### Goal of the exercise
Return every line of the data below, exactly.
━━ Source data
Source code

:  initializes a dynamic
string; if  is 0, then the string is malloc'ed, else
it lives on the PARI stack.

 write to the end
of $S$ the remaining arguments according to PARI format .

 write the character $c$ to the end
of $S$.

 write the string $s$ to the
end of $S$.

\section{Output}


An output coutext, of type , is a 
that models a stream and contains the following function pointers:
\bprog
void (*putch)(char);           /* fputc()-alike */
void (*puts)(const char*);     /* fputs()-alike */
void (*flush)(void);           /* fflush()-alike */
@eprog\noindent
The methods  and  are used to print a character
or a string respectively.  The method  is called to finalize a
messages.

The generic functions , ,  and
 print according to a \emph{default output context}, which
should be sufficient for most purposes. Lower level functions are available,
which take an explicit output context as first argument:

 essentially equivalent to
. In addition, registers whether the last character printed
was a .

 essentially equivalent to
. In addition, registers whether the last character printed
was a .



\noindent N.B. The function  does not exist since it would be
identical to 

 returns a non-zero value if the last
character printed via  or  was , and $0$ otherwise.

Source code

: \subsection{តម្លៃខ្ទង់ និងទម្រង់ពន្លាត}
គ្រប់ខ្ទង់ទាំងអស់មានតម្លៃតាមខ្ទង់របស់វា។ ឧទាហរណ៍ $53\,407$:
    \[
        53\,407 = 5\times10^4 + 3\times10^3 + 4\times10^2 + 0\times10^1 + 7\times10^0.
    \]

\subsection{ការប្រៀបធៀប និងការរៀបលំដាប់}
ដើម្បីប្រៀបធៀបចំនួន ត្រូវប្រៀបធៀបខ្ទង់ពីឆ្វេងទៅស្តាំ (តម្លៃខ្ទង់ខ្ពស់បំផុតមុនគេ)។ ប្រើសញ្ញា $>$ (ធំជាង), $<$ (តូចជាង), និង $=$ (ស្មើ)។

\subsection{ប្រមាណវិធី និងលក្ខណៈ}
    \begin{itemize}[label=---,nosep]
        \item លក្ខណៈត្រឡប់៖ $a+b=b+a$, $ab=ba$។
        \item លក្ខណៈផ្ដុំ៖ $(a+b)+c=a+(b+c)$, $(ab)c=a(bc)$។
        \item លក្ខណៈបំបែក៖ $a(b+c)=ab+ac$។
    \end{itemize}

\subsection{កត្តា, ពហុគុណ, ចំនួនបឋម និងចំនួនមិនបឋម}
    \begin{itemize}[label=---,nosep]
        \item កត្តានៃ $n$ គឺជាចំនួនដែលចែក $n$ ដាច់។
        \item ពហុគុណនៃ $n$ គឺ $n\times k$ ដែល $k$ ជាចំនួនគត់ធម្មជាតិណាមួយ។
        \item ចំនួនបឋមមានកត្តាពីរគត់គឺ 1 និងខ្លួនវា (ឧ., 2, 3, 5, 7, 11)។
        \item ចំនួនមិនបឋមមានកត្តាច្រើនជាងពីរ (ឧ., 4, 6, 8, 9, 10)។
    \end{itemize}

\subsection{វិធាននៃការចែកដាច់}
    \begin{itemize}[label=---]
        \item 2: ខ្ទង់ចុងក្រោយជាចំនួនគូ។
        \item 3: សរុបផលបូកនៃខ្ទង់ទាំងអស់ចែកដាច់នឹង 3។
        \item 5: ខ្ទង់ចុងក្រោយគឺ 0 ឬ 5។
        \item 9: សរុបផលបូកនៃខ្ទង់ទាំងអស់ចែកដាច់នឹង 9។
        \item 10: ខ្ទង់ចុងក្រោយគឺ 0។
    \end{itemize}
━━━━
### Result
Source code

:  initializes a dynamic
string; if  is 0, then the string is malloc'ed, else
it lives on the PARI stack.

 write to the end
of $S$ the remaining arguments according to PARI format .

 write the character $c$ to the end
of $S$.

 write the string $s$ to the
end of $S$.

\section{Output}


An output coutext, of type , is a 
that models a stream and contains the following function pointers:
\bprog
void (*putch)(char);           /* fputc()-alike */
void (*puts)(const char*);     /* fputs()-alike */
void (*flush)(void);           /* fflush()-alike */
@eprog\noindent
The methods  and  are used to print a character
or a string respectively.  The method  is called to finalize a
messages.

The generic functions , ,  and
 print according to a \emph{default output context}, which
should be sufficient for most purposes. Lower level functions are available,
which take an explicit output context as first argument:

 essentially equivalent to
. In addition, registers whether the last character printed
was a .

 essentially equivalent to
. In addition, registers whether the last character printed
was a .



\noindent N.B. The function  does not exist since it would be
identical to 

 returns a non-zero value if the last
character printed via  or  was , and $0$ otherwise.

Source code

: \subsection{តម្លៃខ្ទង់ និងទម្រង់ពន្លាត}
គ្រប់ខ្ទង់ទាំងអស់មានតម្លៃតាមខ្ទង់របស់វា។ ឧទាហរណ៍ $53\,407$:
    \[
        53\,407 = 5\times10^4 + 3\times10^3 + 4\times10^2 + 0\times10^1 + 7\times10^0.
    \]

\subsection{ការប្រៀបធៀប និងការរៀបលំដាប់}
ដើម្បីប្រៀបធៀបចំនួន ត្រូវប្រៀបធៀបខ្ទង់ពីឆ្វេងទៅស្តាំ (តម្លៃខ្ទង់ខ្ពស់បំផុតមុនគេ)។ ប្រើសញ្ញា $>$ (ធំជាង), $<$ (តូចជាង), និង $=$ (ស្មើ)។

\subsection{ប្រមាណវិធី និងលក្ខណៈ}
    \begin{itemize}[label=---,nosep]
        \item លក្ខណៈត្រឡប់៖ $a+b=b+a$, $ab=ba$។
        \item លក្ខណៈផ្ដុំ៖ $(a+b)+c=a+(b+c)$, $(ab)c=a(bc)$។
        \item លក្ខណៈបំបែក៖ $a(b+c)=ab+ac$។
    \end{itemize}

\subsection{កត្តា, ពហុគុណ, ចំនួនបឋម និងចំនួនមិនបឋម}
    \begin{itemize}[label=---,nosep]
        \item កត្តានៃ $n$ គឺជាចំនួនដែលចែក $n$ ដាច់។
        \item ពហុគុណនៃ $n$ គឺ $n\times k$ ដែល $k$ ជាចំនួនគត់ធម្មជាតិណាមួយ។
        \item ចំនួនបឋមមានកត្តាពីរគត់គឺ 1 និងខ្លួនវា (ឧ., 2, 3, 5, 7, 11)។
        \item ចំនួនមិនបឋមមានកត្តាច្រើនជាងពីរ (ឧ., 4, 6, 8, 9, 10)។
    \end{itemize}

\subsection{វិធាននៃការចែកដាច់}
    \begin{itemize}[label=---]
        \item 2: ខ្ទង់ចុងក្រោយជាចំនួនគូ។
        \item 3: សរុបផលបូកនៃខ្ទង់ទាំងអស់ចែកដាច់នឹង 3។
        \item 5: ខ្ទង់ចុងក្រោយគឺ 0 ឬ 5។
        \item 9: សរុបផលបូកនៃខ្ទង់ទាំងអស់ចែកដាច់នឹង 9។
        \item 10: ខ្ទង់ចុងក្រោយគឺ 0។
    \end{itemize}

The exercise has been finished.